(Stored data entries)
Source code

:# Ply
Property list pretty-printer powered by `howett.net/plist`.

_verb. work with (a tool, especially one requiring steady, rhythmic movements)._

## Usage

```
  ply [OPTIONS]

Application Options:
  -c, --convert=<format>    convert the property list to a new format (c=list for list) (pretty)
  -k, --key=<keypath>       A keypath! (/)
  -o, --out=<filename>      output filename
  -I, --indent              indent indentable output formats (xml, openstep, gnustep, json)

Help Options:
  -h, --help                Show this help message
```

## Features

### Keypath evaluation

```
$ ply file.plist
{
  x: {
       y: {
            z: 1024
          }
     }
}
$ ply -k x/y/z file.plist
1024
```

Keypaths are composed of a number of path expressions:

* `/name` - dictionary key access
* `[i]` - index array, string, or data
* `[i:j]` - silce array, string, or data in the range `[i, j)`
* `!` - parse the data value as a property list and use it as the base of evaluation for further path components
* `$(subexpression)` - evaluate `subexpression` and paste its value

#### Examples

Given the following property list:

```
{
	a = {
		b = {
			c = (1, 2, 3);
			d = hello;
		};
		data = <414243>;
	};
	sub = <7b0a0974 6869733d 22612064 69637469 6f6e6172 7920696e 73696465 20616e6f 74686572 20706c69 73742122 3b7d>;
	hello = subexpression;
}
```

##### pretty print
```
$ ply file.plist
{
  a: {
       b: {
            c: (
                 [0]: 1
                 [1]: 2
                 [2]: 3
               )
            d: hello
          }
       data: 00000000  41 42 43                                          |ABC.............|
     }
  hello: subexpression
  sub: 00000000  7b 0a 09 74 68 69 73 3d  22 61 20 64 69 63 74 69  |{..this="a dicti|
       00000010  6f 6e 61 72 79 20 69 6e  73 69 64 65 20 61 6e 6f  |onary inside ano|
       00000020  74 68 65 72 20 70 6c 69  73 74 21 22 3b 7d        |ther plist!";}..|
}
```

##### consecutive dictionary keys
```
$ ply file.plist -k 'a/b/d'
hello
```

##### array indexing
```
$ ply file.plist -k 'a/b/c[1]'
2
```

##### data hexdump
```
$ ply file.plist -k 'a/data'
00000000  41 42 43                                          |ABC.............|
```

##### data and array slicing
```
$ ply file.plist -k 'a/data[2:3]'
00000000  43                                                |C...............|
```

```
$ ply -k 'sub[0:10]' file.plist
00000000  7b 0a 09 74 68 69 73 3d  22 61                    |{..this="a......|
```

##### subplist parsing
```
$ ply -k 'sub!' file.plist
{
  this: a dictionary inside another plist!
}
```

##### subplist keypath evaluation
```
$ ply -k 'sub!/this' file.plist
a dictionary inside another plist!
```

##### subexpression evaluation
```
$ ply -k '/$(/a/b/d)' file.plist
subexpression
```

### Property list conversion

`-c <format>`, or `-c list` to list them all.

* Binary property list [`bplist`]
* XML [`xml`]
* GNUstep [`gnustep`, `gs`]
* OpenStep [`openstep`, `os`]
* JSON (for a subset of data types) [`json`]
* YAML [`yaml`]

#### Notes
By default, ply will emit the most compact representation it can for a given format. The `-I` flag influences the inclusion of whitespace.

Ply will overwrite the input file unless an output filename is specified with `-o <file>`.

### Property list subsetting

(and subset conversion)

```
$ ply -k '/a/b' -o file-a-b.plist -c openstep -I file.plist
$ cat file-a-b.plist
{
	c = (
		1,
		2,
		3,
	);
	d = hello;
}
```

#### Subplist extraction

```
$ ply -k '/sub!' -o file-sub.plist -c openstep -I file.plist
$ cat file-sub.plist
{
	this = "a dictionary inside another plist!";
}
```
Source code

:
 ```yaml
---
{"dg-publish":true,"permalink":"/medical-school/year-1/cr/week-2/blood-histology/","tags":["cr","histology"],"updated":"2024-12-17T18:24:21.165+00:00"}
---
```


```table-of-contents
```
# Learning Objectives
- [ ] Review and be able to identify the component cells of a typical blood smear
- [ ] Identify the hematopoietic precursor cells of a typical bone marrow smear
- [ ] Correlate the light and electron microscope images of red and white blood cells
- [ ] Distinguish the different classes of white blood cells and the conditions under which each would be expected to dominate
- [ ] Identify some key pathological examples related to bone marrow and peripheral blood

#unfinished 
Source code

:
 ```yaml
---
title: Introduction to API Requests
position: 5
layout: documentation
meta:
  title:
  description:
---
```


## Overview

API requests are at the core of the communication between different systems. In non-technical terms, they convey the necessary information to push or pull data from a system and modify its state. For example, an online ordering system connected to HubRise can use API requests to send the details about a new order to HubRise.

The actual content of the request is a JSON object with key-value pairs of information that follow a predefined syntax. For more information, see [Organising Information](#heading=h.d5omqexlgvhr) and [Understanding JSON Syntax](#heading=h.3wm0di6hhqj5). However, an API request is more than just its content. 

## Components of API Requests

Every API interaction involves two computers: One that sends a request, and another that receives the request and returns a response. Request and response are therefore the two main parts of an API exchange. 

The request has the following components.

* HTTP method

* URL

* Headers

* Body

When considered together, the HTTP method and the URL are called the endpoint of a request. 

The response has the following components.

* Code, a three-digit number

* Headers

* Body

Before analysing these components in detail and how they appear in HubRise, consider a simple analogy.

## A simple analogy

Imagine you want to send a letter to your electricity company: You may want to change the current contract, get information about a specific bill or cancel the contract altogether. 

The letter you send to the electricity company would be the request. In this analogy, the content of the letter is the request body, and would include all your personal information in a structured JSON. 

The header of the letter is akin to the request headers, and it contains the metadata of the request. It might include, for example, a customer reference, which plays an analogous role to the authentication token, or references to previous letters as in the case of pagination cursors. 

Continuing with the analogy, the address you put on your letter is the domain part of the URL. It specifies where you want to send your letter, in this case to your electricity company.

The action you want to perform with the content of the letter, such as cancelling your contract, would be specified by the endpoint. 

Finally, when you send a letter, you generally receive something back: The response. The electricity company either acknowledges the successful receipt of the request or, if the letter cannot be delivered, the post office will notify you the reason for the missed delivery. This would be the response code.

> [What to produce]: Output the records above exactly, from their first line through the line that contains "further path components", and add nothing.

> [Exercise answer]:
Source code

:# Ply
Property list pretty-printer powered by `howett.net/plist`.

_verb. work with (a tool, especially one requiring steady, rhythmic movements)._

## Usage

```
  ply [OPTIONS]

Application Options:
  -c, --convert=<format>    convert the property list to a new format (c=list for list) (pretty)
  -k, --key=<keypath>       A keypath! (/)
  -o, --out=<filename>      output filename
  -I, --indent              indent indentable output formats (xml, openstep, gnustep, json)

Help Options:
  -h, --help                Show this help message
```

## Features

### Keypath evaluation

```
$ ply file.plist
{
  x: {
       y: {
            z: 1024
          }
     }
}
$ ply -k x/y/z file.plist
1024
```

Keypaths are composed of a number of path expressions:

* `/name` - dictionary key access
* `[i]` - index array, string, or data
* `[i:j]` - silce array, string, or data in the range `[i, j)`
* `!` - parse the data value as a property list and use it as the base of evaluation for further path components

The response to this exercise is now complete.